En premier lieu, la circulaire du 19 septembre 2012 prohibe les instructions du garde des sceaux dans les affaires individuelles. Le projet de loi relatif aux attributions du garde des sceaux et des magistrats du ministère public en matière de politique pénale et d'action publique, en cours de navette entre l'Assemblée nationale et le Sénat, reprend cette disposition.

Pour autant, le devoir d'information auquel sont soumis les magistrats du ministère public demeure très prégnant, dans le but d'éclairer les différents échelons de la hiérarchie judiciaire – singulièrement la chancellerie – sur le déroulement d'enquêtes, voire d'instructions judiciaires, présentant un caractère particulièrement significatif ou se trouvant amplement médiatisées. Il est évident que l'affaire en question est de celles-là.

L'essentiel de cette remontée d'informations se fait aujourd'hui par voie de courriel. Les échanges téléphoniques ne sont plus motivés, en général, que par la complexité de telle ou telle question ou par l'urgence. Dans le cas qui nous intéresse, l'information remonte de la division des affaires économiques et financières du parquet vers le parquet général, puis, à la Chancellerie, vers la direction des affaires criminelles et des grâces, en l'espèce vers son bureau des affaires économiques et financières. Cette information se fait de manière régulière et par la voie hiérarchique.

De par l'évolution des pratiques, le garde des sceaux n'adresse pas d'instructions et s'interdit d'émettre des avis sur le cours des procédures. Entre le parquet général et le parquet, en revanche, des échanges de cette nature ont lieu. Le procureur général conserve le pouvoir d'adresser une instruction de poursuite au procureur de la République.

En deuxième lieu, les éléments d'information qui concernent les actes ou auditions présentant un intérêt particulier dans telle affaire font l'objet de comptes rendus ou de rapports, mais les pièces de procédure ne sont pas adressées au ministère : elles demeurent au niveau juridictionnel, sauf, bien entendu, pour certaines pièces dont la transmission ne présente pas de difficulté particulière – réquisitoires définitifs, ordonnances ou arrêts juridictionnels.

Certaines mesures programmées à caractère coercitif et pour lesquelles une confidentialité particulière s'impose, comme les perquisitions, sont en principe laissées à la discrétion des autorités du parquet. Elles ne font l'objet d'une remontée qu'au moment où elles sont réalisées.

En troisième lieu, si les remontées se font bien souvent à l'initiative du parquet et du parquet général, il peut y avoir dans certains cas – dont, bien sûr, celui-ci – des demandes de précision ou d'éclaircissement, par exemple pour lever des équivoques après la diffusion d'informations par voie de presse à propos du dossier.

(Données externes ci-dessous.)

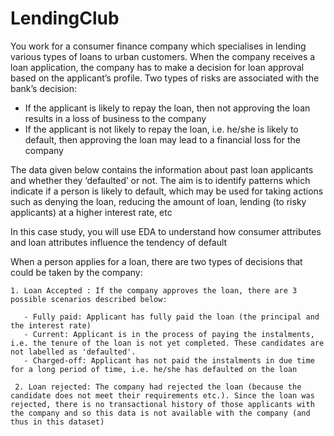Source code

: # LendingClub

You work for a consumer finance company which specialises in lending various types of loans to urban customers. When the company receives a loan application, the company has to make a decision for loan approval based on the applicant’s profile. Two types of risks are associated with the bank’s decision:

- If the applicant is likely to repay the loan, then not approving the loan results in a loss of business to the company
- If the applicant is not likely to repay the loan, i.e. he/she is likely to default, then approving the loan may lead to a financial loss for the company

The data given below contains the information about past loan applicants and whether they ‘defaulted’ or not. The aim is to identify patterns which indicate if a person is likely to default, which may be used for taking actions such as denying the loan, reducing the amount of loan, lending (to risky applicants) at a higher interest rate, etc

In this case study, you will use EDA to understand how consumer attributes and loan attributes influence the tendency of default

When a person applies for a loan, there are two types of decisions that could be taken by the company:

    1. Loan Accepted : If the company approves the loan, there are 3 possible scenarios described below:
    
       - Fully paid: Applicant has fully paid the loan (the principal and the interest rate)
       - Current: Applicant is in the process of paying the instalments, i.e. the tenure of the loan is not yet completed. These candidates are not labelled as 'defaulted'.
       - Charged-off: Applicant has not paid the instalments in due time for a long period of time, i.e. he/she has defaulted on the loan
     
     2. Loan rejected: The company had rejected the loan (because the candidate does not meet their requirements etc.). Since the loan was rejected, there is no transactional history of those applicants with the company and so this data is not available with the company (and thus in this dataset)
        
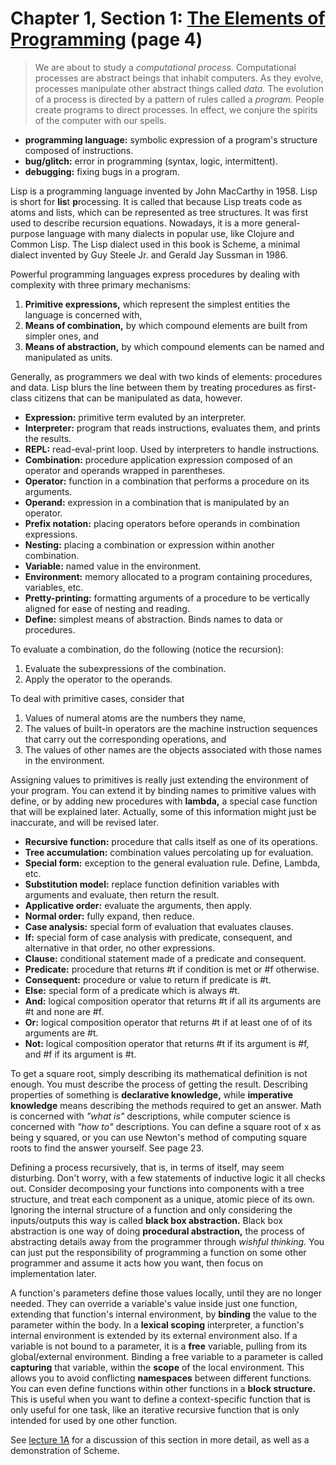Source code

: # Chapter 1, Section 1: [The Elements of Programming](https://mitpress.mit.edu/sites/default/files/sicp/full-text/book/book-Z-H-10.html#%_sec_1.1) (page 4)

> We are about to study a *computational process.* Computational processes are
> abstract beings that inhabit computers. As they evolve, processes manipulate
> other abstract things called *data.* The evolution of a process is directed
> by a pattern of rules called a *program.* People create programs to direct
> processes. In effect, we conjure the spirits of the computer with our spells.

* **programming language:** symbolic expression of a program's structure
  composed of instructions.
* **bug/glitch:** error in programming (syntax, logic, intermittent).
* **debugging:** fixing bugs in a program.

Lisp is a programming language invented by John MacCarthy in 1958. Lisp is
short for **lis**t **p**rocessing. It is called that because Lisp treats code
as atoms and lists, which can be represented as tree structures. It was first
used to describe recursion equations. Nowadays, it is a more general-purpose
language with many dialects in popular use, like Clojure and Common Lisp. The
Lisp dialect used in this book is Scheme, a minimal dialect invented by Guy
Steele Jr. and Gerald Jay Sussman in 1986.

Powerful programming languages express procedures by dealing with complexity
with three primary mechanisms:

1. **Primitive expressions,** which represent the simplest entities the
   language is concerned with,
2. **Means of combination,** by which compound elements are built from simpler
   ones, and
3. **Means of abstraction,** by which compound elements can be named and
   manipulated as units.

Generally, as programmers we deal with two kinds of elements: procedures and
data. Lisp blurs the line between them by treating procedures as first-class
citizens that can be manipulated as data, however.

* **Expression:** primitive term evaluted by an interpreter.
* **Interpreter:** program that reads instructions, evaluates them, and prints
  the results.
* **REPL:** read-eval-print loop. Used by interpreters to handle instructions.
* **Combination:** procedure application expression composed of an operator and
  operands wrapped in parentheses.
* **Operator:** function in a combination that performs a procedure on its
  arguments.
* **Operand:** expression in a combination that is manipulated by an operator.
* **Prefix notation:** placing operators before operands in combination
  expressions.
* **Nesting:** placing a combination or expression within another combination.
* **Variable:** named value in the environment.
* **Environment:** memory allocated to a program containing procedures,
  variables, etc.
* **Pretty-printing:** formatting arguments of a procedure to be vertically
  aligned for ease of nesting and reading.
* **Define:** simplest means of abstraction. Binds names to data or procedures.

To evaluate a combination, do the following (notice the recursion):

1. Evaluate the subexpressions of the combination.
2. Apply the operator to the operands.

To deal with primitive cases, consider that

1. Values of numeral atoms are the numbers they name,
2. The values of built-in operators are the machine instruction sequences that
   carry out the corresponding operations, and
3. The values of other names are the objects associated with those names in the
   environment.

Assigning values to primitives is really just extending the environment of your
program. You can extend it by binding names to primitive values with define, or
by adding new procedures with **lambda,** a special case function that will be
explained later. Actually, some of this information might just be inaccurate,
and will be revised later.

* **Recursive function:** procedure that calls itself as one of its operations.
* **Tree accumulation:** combination values percolating up for evaluation.
* **Special form:** exception to the general evaluation rule. Define, Lambda,
  etc.
* **Substitution model:** replace function definition variables with arguments
  and evaluate, then return the result.
* **Applicative order:** evaluate the arguments, then apply.
* **Normal order:** fully expand, then reduce.
* **Case analysis:** special form of evaluation that evaluates clauses.
* **If:** special form of case analysis with predicate, consequent, and
  alternative in that order, no other expressions.
* **Clause:** conditional statement made of a predicate and consequent.
* **Predicate:** procedure that returns #t if condition is met or #f otherwise.
* **Consequent:** procedure or value to return if predicate is #t.
* **Else:** special form of a predicate which is always #t.
* **And:** logical composition operator that returns #t if all its arguments
  are #t and none are #f.
* **Or:** logical composition operator that returns #t if at least one of of
  its arguments are #t.
* **Not:** logical composition operator that returns #t if its argument is #f,
  and #f if its argument is #t.

To get a square root, simply describing its mathematical definition is not
enough. You must describe the process of getting the result. Describing
properties of something is **declarative knowledge,** while **imperative
knowledge** means describing the methods required to get an answer. Math is
concerned with *"what is"* descriptions, while computer science is concerned
with *"how to"* descriptions. You can define a square root of x as being y
squared, or you can use Newton's method of computing square roots to find the
answer yourself. See page 23.

Defining a process recursively, that is, in terms of itself, may seem
disturbing. Don't worry, with a few statements of inductive logic it all checks
out. Consider decomposing your functions into components with a tree structure,
and treat each component as a unique, atomic piece of its own. Ignoring the
internal structure of a function and only considering the inputs/outputs this
way is called **black box abstraction.** Black box abstraction is one way of
doing **procedural abstraction,** the process of abstracting details away from
the programmer through *wishful thinking.* You can just put the responsibility
of programming a function on some other programmer and assume it acts how you
want, then focus on implementation later.

A function's parameters define those values locally, until they are no longer
needed. They can override a variable's value inside just one function,
extending that function's internal environment, by **binding** the value to the
parameter within the body. In a **lexical scoping** interpreter, a function's
internal environment is extended by its external environment also. If a
variable is not bound to a parameter, it is a **free** variable, pulling from
its global/external environment. Binding a free variable to a parameter is
called **capturing** that variable, within the **scope** of the local
environment. This allows you to avoid conflicting **namespaces** between
different functions. You can even define functions within other functions in a
**block structure.** This is useful when you want to define a context-specific
function that is only useful for one task, like an iterative recursive function
that is only intended for used by one other function.

See [lecture 1A](https://www.youtube.com/watch?v=-J_xL4IGhJA&list=PLE18841CABEA24090)
for a discussion of this section in more detail, as well as a demonstration of
Scheme.

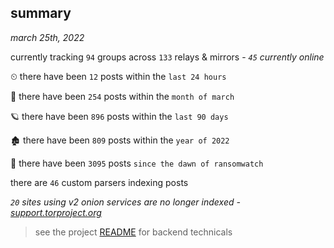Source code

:
## summary
_march 25th, 2022_

currently tracking `94` groups across `133` relays & mirrors - _`45` currently online_

⏲ there have been `12` posts within the `last 24 hours`

🦈 there have been `254` posts within the `month of march`

🪐 there have been `896` posts within the `last 90 days`

🏚 there have been `809` posts within the `year of 2022`

🦕 there have been `3095` posts `since the dawn of ransomwatch`

there are `46` custom parsers indexing posts

_`20` sites using v2 onion services are no longer indexed - [support.torproject.org](https://support.torproject.org/onionservices/v2-deprecation/)_

> see the project [README](https://github.com/thetanz/ransomwatch#ransomwatch--) for backend technicals

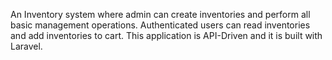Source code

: An Inventory system where admin can create inventories and perform all basic management operations. 
Authenticated users can read inventories and add inventories to cart.
This application is API-Driven and it is built with Laravel.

C'est ce schéma qui a été suivi dans l'affaire qui vous occupe et dont j'évoquerai maintenant le déroulement.

Avant la date du 4 décembre, l'affaire n'existe pas. Pour nous, le processus débute par une transmission de la direction des affaires criminelles et des grâces, le 6 décembre, deux jours après les révélations de Mediapart. Il s'agit d'une plainte pour diffamation envers un membre du Gouvernement. L'article 48 de la loi sur la liberté de la presse prévoit en effet que c'est le garde des sceaux qui dépose plainte dans un tel cas. En pratique, une analyse a été effectuée et il s'est avéré que la diffamation présumée portait non pas sur l'activité de M. Cahuzac en tant de membre du Gouvernement, mais sur des faits qui lui incombaient à titre personnel. C'est dans ce sens qu'a été orientée l'enquête, laquelle, je le rappelle, est interruptive de prescription, ce qui doit être souligné en matière de presse où le délai de prescription est très bref.

Le 20 décembre, le parquet de Paris nous a informé du dépôt d'une nouvelle plainte en diffamation, cette fois-ci par M. Cahuzac lui-même.

Une consignation a été déposée un peu plus tard. Mais, par la suite, un désistement est intervenu. Il appartient maintenant au magistrat instructeur de le constater.